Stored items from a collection
Content starts

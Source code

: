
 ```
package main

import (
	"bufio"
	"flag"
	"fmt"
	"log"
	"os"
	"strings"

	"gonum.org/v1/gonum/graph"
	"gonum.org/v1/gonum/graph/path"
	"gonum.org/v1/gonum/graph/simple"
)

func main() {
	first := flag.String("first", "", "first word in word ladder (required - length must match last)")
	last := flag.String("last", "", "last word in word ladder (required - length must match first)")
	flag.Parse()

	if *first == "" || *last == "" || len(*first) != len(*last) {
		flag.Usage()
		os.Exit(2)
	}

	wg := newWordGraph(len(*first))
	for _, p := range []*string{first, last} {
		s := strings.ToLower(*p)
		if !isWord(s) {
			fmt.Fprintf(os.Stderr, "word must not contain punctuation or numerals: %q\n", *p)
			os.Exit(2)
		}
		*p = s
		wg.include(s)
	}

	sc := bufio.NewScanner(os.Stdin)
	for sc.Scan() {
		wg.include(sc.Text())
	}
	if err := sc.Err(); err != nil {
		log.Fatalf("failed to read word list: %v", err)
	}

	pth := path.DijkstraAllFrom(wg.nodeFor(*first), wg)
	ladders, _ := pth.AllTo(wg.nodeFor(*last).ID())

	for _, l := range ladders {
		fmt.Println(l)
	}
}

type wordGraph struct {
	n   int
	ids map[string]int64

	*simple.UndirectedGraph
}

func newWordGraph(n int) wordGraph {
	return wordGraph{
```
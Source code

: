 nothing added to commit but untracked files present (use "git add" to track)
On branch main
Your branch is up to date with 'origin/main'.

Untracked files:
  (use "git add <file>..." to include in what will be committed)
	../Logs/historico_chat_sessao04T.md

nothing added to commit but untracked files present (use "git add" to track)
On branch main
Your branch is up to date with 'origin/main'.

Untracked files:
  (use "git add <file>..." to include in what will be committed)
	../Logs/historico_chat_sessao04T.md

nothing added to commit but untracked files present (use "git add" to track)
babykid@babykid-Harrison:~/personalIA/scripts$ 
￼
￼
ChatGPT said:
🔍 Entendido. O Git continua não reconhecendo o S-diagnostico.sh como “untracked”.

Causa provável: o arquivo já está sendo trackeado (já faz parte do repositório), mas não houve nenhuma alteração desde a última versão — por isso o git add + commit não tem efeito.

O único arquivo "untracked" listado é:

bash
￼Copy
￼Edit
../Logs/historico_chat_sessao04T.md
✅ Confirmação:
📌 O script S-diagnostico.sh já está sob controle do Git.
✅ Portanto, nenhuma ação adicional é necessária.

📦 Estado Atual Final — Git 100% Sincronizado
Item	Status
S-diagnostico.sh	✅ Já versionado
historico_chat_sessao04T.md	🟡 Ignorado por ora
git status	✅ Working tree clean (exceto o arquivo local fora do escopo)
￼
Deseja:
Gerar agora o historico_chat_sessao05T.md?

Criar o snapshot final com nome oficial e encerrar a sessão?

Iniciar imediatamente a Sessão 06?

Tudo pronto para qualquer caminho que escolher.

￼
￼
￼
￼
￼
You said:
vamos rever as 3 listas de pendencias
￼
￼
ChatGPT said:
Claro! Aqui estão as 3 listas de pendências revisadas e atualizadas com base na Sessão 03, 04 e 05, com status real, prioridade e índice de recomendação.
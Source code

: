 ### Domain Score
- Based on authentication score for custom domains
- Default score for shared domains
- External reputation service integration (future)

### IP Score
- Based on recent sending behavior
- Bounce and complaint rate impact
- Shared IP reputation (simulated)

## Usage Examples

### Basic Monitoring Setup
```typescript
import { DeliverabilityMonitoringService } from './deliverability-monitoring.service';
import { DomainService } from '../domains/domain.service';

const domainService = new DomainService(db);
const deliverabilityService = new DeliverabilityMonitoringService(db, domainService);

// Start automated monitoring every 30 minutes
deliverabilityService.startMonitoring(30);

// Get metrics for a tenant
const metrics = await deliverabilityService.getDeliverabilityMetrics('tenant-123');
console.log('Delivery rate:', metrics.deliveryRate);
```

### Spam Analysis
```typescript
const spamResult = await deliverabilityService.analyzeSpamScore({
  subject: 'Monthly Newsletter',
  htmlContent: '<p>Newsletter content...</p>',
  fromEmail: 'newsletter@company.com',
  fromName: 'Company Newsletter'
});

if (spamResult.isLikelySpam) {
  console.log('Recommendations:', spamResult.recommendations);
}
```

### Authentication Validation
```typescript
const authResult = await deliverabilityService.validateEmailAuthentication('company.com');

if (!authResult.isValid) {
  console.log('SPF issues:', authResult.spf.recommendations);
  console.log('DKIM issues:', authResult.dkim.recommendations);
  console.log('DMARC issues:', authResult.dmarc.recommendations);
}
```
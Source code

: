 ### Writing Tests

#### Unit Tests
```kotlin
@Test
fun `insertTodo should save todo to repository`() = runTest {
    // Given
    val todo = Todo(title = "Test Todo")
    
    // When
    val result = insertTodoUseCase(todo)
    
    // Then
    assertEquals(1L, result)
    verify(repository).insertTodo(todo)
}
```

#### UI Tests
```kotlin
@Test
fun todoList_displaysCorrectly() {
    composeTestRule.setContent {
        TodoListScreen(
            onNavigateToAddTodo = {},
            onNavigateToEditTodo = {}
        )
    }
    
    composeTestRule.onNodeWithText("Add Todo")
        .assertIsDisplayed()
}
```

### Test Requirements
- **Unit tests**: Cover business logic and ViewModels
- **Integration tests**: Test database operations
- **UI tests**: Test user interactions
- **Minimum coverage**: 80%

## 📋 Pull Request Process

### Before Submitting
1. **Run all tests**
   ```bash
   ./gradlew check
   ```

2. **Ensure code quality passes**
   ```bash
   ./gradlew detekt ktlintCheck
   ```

Content ends

* **Work to be completed**
Return, from the data above, each line in which the string "diagnostico" appears.

* **Reply**
🔍 Entendido. O Git continua não reconhecendo o S-diagnostico.sh como “untracked”.
📌 O script S-diagnostico.sh já está sob controle do Git.
S-diagnostico.sh	✅ Já versionado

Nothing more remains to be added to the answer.